Do you want to know which voice is the voice of the true Shepherd?  Follow the voice that leads to life.  This voice is the voice that Mary heard in the resurrection story that we read just a few weeks ago—a voice that Mary didn’t recognize until Jesus called her by name (John 20:16).  This is the voice that calls you to life, to reconciliation, to love.
There is one further irony that occurred to me in this lesson.  Jesus is more than the Gate, and Jesus is more than a shepherd.  I may be mixing metaphors here a little bit, but Jesus also becomes one of the sheep.  He becomes the Lamb of God. This is the message of the incarnation—that God, the “Word,” became flesh and lived among us.  (John 1:14).  He lived among us and in doing so He showed us how to live and how to love.  But He also showed to us how to walk through that valley of the shadow of death that we mentioned earlier.  As the lamb, Jesus Christ became the Lamb of God who takes away the sins of the world.  John the Baptist proclaimed this message about Jesus when Jesus came to be baptized (John 1:29).

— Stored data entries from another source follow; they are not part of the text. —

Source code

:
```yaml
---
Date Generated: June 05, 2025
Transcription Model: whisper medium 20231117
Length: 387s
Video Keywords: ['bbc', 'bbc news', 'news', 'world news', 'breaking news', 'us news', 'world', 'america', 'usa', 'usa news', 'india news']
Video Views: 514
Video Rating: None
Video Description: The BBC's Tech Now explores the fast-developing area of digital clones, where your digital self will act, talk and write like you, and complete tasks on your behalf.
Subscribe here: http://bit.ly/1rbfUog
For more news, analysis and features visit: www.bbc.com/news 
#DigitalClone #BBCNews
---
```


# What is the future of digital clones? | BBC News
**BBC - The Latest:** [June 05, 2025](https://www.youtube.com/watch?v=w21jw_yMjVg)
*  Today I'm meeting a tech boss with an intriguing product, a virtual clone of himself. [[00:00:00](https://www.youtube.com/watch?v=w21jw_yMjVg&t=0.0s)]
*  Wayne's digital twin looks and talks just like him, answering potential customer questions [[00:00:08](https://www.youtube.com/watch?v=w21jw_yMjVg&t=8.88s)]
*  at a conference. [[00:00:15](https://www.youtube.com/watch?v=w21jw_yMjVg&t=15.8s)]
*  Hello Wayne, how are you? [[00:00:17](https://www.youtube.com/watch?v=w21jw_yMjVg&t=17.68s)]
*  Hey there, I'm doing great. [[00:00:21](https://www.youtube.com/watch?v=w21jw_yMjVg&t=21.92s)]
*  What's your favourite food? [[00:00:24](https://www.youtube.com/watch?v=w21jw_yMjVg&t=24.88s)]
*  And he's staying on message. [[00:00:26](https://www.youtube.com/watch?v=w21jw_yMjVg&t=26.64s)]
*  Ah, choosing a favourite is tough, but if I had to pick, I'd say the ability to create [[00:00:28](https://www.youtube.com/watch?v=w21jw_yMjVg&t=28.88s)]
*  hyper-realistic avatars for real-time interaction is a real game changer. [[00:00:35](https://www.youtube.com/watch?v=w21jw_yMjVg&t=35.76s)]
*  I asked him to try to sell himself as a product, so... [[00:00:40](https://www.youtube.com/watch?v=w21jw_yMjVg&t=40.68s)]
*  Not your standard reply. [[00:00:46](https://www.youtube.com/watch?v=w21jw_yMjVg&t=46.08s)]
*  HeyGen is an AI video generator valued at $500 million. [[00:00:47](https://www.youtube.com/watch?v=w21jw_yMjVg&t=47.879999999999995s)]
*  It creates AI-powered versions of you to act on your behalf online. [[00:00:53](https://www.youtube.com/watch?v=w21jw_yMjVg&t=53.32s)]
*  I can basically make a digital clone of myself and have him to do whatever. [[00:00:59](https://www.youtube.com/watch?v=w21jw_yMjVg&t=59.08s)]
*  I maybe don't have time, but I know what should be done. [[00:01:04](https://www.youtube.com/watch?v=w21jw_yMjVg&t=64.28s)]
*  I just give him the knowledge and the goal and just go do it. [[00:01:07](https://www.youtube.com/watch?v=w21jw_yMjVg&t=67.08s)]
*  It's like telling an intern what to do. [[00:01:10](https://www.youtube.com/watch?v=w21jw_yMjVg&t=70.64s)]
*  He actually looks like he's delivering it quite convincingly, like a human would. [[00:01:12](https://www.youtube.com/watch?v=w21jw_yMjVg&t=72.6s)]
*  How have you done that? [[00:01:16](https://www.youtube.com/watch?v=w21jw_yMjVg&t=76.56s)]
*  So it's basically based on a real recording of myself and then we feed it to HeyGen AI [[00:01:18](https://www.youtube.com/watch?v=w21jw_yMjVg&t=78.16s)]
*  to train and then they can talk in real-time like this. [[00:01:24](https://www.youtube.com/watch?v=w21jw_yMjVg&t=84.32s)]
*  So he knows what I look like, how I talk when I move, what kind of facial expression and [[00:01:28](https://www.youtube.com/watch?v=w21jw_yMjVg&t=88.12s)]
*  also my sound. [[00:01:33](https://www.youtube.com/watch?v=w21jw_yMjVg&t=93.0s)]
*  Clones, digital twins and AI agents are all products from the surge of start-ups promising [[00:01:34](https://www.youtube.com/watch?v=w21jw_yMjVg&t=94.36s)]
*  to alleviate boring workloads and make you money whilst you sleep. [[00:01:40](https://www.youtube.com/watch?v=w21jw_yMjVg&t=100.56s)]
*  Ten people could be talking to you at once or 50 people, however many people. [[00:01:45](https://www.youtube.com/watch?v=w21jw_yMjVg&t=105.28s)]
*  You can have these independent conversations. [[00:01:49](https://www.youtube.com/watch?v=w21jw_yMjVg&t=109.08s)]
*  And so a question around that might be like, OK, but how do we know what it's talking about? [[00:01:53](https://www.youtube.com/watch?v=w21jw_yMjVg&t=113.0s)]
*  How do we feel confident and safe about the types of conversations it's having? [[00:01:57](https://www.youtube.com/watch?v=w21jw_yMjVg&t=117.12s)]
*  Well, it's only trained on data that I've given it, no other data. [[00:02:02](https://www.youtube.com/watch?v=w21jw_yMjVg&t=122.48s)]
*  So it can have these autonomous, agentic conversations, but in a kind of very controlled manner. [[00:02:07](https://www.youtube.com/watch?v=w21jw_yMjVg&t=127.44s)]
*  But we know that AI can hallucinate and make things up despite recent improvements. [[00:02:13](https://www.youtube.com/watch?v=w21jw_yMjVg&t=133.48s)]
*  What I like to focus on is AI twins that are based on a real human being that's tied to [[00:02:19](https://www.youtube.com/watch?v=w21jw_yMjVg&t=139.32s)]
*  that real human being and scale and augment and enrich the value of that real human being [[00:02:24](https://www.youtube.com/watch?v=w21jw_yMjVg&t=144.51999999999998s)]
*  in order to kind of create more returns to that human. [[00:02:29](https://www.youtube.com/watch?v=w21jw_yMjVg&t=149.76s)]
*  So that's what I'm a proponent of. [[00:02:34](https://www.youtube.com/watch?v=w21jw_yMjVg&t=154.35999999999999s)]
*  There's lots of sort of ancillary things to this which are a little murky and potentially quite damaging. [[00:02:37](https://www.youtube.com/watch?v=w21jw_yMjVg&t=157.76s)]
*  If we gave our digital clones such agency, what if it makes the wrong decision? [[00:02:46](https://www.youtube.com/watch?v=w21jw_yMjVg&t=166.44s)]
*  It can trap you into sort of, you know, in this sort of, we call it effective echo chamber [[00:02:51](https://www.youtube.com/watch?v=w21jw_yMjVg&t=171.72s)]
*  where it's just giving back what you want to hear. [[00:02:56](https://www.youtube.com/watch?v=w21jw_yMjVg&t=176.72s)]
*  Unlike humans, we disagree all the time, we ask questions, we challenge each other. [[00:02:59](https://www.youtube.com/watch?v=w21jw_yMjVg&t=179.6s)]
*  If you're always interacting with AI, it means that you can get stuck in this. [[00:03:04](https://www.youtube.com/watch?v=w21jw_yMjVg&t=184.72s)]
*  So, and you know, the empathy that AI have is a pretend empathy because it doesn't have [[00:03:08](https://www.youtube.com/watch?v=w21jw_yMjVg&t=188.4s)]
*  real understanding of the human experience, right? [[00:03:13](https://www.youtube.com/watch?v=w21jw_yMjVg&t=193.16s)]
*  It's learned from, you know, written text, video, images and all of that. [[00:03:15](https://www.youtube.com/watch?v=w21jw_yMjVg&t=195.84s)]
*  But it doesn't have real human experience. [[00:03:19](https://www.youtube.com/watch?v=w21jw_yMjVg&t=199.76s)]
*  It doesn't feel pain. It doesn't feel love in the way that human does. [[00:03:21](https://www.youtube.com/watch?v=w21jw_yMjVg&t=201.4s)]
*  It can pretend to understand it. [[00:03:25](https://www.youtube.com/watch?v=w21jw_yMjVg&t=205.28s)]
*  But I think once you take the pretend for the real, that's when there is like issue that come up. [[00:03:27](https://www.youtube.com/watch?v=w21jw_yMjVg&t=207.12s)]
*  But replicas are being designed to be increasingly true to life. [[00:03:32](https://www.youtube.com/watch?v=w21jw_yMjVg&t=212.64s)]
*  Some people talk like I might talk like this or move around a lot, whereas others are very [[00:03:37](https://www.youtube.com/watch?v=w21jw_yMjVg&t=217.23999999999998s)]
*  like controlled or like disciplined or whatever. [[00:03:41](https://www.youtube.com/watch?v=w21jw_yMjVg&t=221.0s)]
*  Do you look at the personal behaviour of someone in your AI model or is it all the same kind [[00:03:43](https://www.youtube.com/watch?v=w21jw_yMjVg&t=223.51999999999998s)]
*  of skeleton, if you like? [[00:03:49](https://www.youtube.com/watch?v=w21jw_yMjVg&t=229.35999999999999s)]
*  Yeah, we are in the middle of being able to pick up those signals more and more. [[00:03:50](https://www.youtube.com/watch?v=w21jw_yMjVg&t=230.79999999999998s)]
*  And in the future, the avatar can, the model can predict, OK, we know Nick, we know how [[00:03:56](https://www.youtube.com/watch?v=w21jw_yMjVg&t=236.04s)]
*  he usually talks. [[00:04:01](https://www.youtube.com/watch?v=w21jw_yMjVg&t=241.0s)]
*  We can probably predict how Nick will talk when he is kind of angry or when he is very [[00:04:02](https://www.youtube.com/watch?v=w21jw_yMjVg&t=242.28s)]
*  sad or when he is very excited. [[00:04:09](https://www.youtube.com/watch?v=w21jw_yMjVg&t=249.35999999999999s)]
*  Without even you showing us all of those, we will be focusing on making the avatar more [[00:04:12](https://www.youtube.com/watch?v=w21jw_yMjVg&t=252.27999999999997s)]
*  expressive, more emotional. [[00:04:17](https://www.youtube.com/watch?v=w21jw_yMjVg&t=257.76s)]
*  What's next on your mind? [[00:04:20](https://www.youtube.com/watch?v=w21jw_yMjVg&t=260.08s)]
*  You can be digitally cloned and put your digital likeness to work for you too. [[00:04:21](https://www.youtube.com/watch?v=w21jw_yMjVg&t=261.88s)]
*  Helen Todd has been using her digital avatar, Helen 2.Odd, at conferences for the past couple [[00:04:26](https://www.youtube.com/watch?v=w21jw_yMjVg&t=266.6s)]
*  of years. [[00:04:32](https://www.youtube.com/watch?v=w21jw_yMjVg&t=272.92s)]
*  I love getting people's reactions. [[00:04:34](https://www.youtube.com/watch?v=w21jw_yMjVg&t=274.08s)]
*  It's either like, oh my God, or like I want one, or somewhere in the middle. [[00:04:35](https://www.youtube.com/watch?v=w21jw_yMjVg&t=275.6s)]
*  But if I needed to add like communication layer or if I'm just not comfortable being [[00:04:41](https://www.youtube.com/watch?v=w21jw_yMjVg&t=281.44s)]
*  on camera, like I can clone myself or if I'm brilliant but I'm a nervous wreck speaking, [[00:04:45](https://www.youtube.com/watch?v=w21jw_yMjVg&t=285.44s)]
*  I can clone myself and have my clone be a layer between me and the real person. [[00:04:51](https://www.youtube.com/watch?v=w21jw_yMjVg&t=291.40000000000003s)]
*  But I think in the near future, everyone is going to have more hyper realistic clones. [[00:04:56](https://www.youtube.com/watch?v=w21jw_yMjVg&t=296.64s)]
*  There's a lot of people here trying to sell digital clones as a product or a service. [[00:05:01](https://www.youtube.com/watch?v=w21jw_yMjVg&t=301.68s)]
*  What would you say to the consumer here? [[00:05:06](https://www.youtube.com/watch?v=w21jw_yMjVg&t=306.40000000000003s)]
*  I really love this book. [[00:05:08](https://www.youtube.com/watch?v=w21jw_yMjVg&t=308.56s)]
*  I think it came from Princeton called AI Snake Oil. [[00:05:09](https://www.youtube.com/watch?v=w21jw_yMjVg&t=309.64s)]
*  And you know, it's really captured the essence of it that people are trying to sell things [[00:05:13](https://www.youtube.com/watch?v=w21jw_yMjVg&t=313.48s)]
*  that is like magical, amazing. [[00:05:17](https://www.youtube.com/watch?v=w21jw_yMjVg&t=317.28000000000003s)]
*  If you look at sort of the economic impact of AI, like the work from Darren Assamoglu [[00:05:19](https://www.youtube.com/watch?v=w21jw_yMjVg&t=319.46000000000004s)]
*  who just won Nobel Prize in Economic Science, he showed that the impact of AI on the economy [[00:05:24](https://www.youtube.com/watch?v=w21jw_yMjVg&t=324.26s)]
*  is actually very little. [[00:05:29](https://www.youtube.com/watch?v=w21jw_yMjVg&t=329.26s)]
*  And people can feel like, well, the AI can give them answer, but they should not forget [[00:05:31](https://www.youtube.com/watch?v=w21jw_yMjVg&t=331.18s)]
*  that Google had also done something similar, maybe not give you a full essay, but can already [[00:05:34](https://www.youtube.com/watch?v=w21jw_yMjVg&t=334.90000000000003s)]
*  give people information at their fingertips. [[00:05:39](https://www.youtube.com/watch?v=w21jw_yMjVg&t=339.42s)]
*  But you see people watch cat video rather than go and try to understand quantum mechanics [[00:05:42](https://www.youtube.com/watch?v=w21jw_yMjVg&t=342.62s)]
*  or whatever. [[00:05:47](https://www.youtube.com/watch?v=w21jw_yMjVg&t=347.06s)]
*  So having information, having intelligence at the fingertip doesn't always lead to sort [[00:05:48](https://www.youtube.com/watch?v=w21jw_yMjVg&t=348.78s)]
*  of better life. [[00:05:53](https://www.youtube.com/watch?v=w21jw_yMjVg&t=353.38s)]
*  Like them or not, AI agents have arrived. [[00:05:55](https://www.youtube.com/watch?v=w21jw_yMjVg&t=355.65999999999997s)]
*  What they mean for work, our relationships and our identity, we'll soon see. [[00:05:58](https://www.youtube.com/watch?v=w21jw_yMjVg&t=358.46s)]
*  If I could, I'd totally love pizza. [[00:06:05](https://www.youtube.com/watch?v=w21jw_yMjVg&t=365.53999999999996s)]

This same Jesus beckons to us as the Shepherd to follow Him.  As the Gate, Jesus provides us the way.  And as the Lamb, Jesus becomes one of us, offering up himself for us all. 
And this morning, he calls us by name.  O that today you would hearken to his voice.  May it be so!
Copyright © 2014 by Thomas E. Frost.  All rights reserved.



[1] Preached at Cunningham United Methodist Church in Palmyra, Virginia.